The required output is the line with "do not know" and each line that follows it to the end of the entries below, copied exactly and with nothing added.

··········

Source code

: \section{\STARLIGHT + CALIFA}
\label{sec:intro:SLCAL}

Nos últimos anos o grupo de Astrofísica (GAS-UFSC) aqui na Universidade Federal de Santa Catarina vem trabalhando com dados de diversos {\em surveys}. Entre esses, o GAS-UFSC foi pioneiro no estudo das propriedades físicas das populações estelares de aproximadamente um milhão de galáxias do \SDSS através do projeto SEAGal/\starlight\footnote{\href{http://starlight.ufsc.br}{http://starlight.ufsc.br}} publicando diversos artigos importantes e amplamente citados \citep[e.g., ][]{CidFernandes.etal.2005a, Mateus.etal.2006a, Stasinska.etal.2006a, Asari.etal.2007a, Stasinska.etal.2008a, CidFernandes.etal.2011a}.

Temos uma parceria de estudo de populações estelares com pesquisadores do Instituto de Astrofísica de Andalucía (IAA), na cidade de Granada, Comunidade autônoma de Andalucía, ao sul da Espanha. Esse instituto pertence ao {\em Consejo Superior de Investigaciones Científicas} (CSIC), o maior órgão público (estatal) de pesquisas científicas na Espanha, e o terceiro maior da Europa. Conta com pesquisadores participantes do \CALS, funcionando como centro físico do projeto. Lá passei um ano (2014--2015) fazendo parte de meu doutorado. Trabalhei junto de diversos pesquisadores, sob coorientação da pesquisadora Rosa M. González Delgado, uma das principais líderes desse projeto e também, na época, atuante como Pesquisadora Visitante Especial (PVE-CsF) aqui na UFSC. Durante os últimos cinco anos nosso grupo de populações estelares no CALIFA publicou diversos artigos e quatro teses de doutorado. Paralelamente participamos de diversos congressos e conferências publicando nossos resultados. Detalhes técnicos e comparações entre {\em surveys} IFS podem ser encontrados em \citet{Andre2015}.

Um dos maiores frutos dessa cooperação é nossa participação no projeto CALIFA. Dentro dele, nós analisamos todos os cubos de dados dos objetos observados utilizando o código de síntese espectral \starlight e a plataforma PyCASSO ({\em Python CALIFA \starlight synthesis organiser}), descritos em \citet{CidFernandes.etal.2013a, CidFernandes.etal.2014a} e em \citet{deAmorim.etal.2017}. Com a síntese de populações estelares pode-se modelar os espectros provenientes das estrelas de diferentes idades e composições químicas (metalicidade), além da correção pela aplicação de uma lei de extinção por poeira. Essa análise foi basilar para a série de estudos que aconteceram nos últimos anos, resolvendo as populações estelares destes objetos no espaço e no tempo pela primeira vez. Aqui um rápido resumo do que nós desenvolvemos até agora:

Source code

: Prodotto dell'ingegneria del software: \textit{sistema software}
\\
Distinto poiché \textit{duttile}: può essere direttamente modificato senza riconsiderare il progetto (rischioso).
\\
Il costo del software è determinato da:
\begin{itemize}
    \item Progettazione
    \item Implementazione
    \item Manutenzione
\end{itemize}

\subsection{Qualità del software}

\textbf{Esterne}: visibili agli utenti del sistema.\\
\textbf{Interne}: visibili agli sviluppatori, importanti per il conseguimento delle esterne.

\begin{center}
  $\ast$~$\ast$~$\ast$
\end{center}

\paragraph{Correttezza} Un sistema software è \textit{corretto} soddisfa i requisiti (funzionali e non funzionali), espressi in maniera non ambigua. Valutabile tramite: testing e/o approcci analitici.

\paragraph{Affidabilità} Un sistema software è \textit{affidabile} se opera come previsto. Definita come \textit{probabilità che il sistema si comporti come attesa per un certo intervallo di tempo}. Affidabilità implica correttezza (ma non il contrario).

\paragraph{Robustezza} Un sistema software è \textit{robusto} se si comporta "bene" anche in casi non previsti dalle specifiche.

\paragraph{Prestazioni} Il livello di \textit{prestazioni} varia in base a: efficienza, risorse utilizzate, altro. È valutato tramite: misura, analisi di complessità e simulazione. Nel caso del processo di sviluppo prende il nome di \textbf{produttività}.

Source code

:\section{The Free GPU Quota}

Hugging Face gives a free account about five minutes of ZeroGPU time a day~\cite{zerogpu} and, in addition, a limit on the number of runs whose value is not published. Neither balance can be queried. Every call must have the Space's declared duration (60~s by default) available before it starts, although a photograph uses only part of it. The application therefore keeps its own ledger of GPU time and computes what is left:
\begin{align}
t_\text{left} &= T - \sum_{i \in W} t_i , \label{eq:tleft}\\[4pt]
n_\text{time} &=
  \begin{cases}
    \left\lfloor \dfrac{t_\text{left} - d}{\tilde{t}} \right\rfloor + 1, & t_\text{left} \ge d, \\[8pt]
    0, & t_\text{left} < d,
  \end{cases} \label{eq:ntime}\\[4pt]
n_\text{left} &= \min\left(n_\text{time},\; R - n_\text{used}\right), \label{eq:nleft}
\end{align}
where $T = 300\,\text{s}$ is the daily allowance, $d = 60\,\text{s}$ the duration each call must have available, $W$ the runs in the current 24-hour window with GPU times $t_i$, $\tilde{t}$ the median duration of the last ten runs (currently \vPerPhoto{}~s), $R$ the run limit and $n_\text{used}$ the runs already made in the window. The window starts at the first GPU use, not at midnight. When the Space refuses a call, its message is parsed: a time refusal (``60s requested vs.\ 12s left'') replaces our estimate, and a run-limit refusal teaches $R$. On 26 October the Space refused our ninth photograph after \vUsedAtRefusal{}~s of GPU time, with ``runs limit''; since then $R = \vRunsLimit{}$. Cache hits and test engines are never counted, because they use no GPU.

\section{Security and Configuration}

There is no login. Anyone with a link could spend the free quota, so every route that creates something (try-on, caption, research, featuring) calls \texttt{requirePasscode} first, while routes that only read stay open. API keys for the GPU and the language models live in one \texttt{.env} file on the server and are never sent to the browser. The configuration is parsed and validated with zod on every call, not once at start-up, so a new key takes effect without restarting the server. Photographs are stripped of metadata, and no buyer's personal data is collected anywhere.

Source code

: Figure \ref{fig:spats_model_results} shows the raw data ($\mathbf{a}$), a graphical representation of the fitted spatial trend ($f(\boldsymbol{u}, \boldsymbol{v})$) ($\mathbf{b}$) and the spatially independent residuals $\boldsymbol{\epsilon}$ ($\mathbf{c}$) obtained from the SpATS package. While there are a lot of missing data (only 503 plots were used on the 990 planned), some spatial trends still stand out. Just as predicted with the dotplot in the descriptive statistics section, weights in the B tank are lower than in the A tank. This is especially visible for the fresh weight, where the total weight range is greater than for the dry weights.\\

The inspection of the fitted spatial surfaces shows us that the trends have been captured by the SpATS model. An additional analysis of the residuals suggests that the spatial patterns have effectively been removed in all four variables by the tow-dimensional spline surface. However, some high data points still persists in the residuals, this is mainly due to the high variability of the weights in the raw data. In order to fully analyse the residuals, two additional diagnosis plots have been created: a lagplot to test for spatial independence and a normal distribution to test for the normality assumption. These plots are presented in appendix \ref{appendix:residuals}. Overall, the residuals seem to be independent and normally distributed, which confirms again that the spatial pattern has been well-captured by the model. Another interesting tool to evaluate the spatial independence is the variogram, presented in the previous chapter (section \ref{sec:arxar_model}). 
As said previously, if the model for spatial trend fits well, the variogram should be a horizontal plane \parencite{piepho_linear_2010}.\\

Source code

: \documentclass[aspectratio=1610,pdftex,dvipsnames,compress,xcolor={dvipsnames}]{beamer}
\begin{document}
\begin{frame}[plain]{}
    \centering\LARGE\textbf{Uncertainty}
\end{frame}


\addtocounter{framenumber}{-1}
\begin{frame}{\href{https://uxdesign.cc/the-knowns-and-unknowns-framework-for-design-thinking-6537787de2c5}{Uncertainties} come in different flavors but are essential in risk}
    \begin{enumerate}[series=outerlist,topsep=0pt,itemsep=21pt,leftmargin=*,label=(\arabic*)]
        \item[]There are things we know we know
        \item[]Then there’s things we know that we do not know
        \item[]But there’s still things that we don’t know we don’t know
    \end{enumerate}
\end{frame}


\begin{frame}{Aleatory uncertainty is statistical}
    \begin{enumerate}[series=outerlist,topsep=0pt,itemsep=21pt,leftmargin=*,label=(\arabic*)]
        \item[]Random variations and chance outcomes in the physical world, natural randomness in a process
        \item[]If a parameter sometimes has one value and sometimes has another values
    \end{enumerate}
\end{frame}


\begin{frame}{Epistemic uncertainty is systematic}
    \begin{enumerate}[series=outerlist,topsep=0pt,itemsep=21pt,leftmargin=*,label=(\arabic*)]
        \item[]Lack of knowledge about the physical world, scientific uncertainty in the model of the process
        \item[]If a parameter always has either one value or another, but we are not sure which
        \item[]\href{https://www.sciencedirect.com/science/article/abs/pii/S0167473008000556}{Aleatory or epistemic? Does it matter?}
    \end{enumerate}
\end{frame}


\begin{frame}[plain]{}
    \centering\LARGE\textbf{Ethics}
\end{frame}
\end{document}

··········

*Response below:*
        \item[]Then there’s things we know that we do not know
        \item[]But there’s still things that we don’t know we don’t know
    \end{enumerate}
\end{frame}


\begin{frame}{Aleatory uncertainty is statistical}
    \begin{enumerate}[series=outerlist,topsep=0pt,itemsep=21pt,leftmargin=*,label=(\arabic*)]
        \item[]Random variations and chance outcomes in the physical world, natural randomness in a process
        \item[]If a parameter sometimes has one value and sometimes has another values
    \end{enumerate}
\end{frame}


\begin{frame}{Epistemic uncertainty is systematic}
    \begin{enumerate}[series=outerlist,topsep=0pt,itemsep=21pt,leftmargin=*,label=(\arabic*)]
        \item[]Lack of knowledge about the physical world, scientific uncertainty in the model of the process
        \item[]If a parameter always has either one value or another, but we are not sure which
        \item[]\href{https://www.sciencedirect.com/science/article/abs/pii/S0167473008000556}{Aleatory or epistemic? Does it matter?}
    \end{enumerate}
\end{frame}


\begin{frame}[plain]{}
    \centering\LARGE\textbf{Ethics}
\end{frame}
\end{document}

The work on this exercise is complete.